Amazon Web Services Access

AWS includes a highly granular set of access policies, which can be combined into roles and groups. Ipsilon is used to translate between IAM policy groupings and groups in the Fedora Account System (FAS).

Contact Information

Owner
Fedora Infrastructure Team
Contact
#fedora-admin
Persons
puiterwijk, nirik, pfrields
Location
?
Servers
N/A
Purpose
Provide AWS resource access to contributors via FAS group membership.

Accessing the AWS Console

To access the AWS Console via Ipsilon authentication, use this SAML link.

You must be in the aws-iam FAS group (or another group with IAM access) to perform this action.

Adding a role to AWS IAM

Sign into AWS via the URL above, and visit Identity and Access Management (IAM) in the Security, Identity and Compliance tools.

Choose Roles to view current roles. Confirm there is not already a role matching the one you need.
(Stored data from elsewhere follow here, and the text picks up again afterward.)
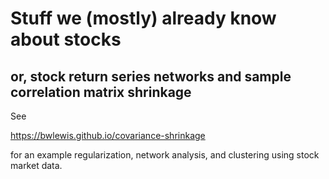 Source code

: # Stuff we (mostly) already know about stocks

## or, stock return series networks and sample correlation matrix shrinkage

See

https://bwlewis.github.io/covariance-shrinkage

for an example regularization, network analysis, and clustering using stock
market data.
If not, create a new role as follows:

  1. Select Create role.
  2. Select SAML 2.0 federation.
  3. Choose the SAML provider id.fedoraproject.org, which should already be populated as a choice from previous use.
  4. Select the attribute SAML:aud. For value, enter https://signin.aws.amazon.com/saml. Do not add a condition. Proceed to the next step.
  5. Assign the appropriate policies from the pre-existing IAM policies. It’s unlikely you’ll have to create your own, which is outside the scope of this SOP. Then proceed to the next step.
  6. Set the role name and description. It is recommended you use the same role name as the FAS group for clarity. Fill in a longer description to clarify the purpose of the role. Then choose Create role.

Note or copy the Role ARN (Amazon Resource Name) for the new role. You’ll need this in the mapping below.

Adding a group to FAS

When finished, login to FAS and create a group to correspond to the new role. Use the prefix aws- to denote new AWS roles in FAS. This makes them easier to locate in a search.

It may be appropriate to set group ownership for aws- groups to an Infrastructure team principal, and then add others as users or sponsors. This is especially worth considering for groups that have modify (full) access to an AWS resource.

Adding an IAM role mapping in Ipsilon

Add the new role mapping for FAS group to Role ARN in the ansible git repo, under roles/ipsilon/files/infofas.py. Current mappings look like this:

aws_groups = {
    'aws-master': 'arn:aws:iam::125523088429:role/aws-master',
    'aws-iam': 'arn:aws:iam::125523088429:role/aws-iam',
    'aws-billing': 'arn:aws:iam::125523088429:role/aws-billing',
    'aws-atomic': 'arn:aws:iam::125523088429:role/aws-atomic',
    'aws-s3-readonly': 'arn:aws:iam::125523088429:role/aws-s3-readonly'
}

Add your mapping to the dictionary as shown. Ipsilon should receive the change within a few minutes of the ansible git repo change.

Other Notes

AWS resource access that is not read-only should be treated with care. In some cases, Amazon or other entities may absorb AWS costs, so changes in usage can cause issues if not controlled or monitored. If you have doubts about access, consult the Fedora Project Leader or Fedora Engineering Manager.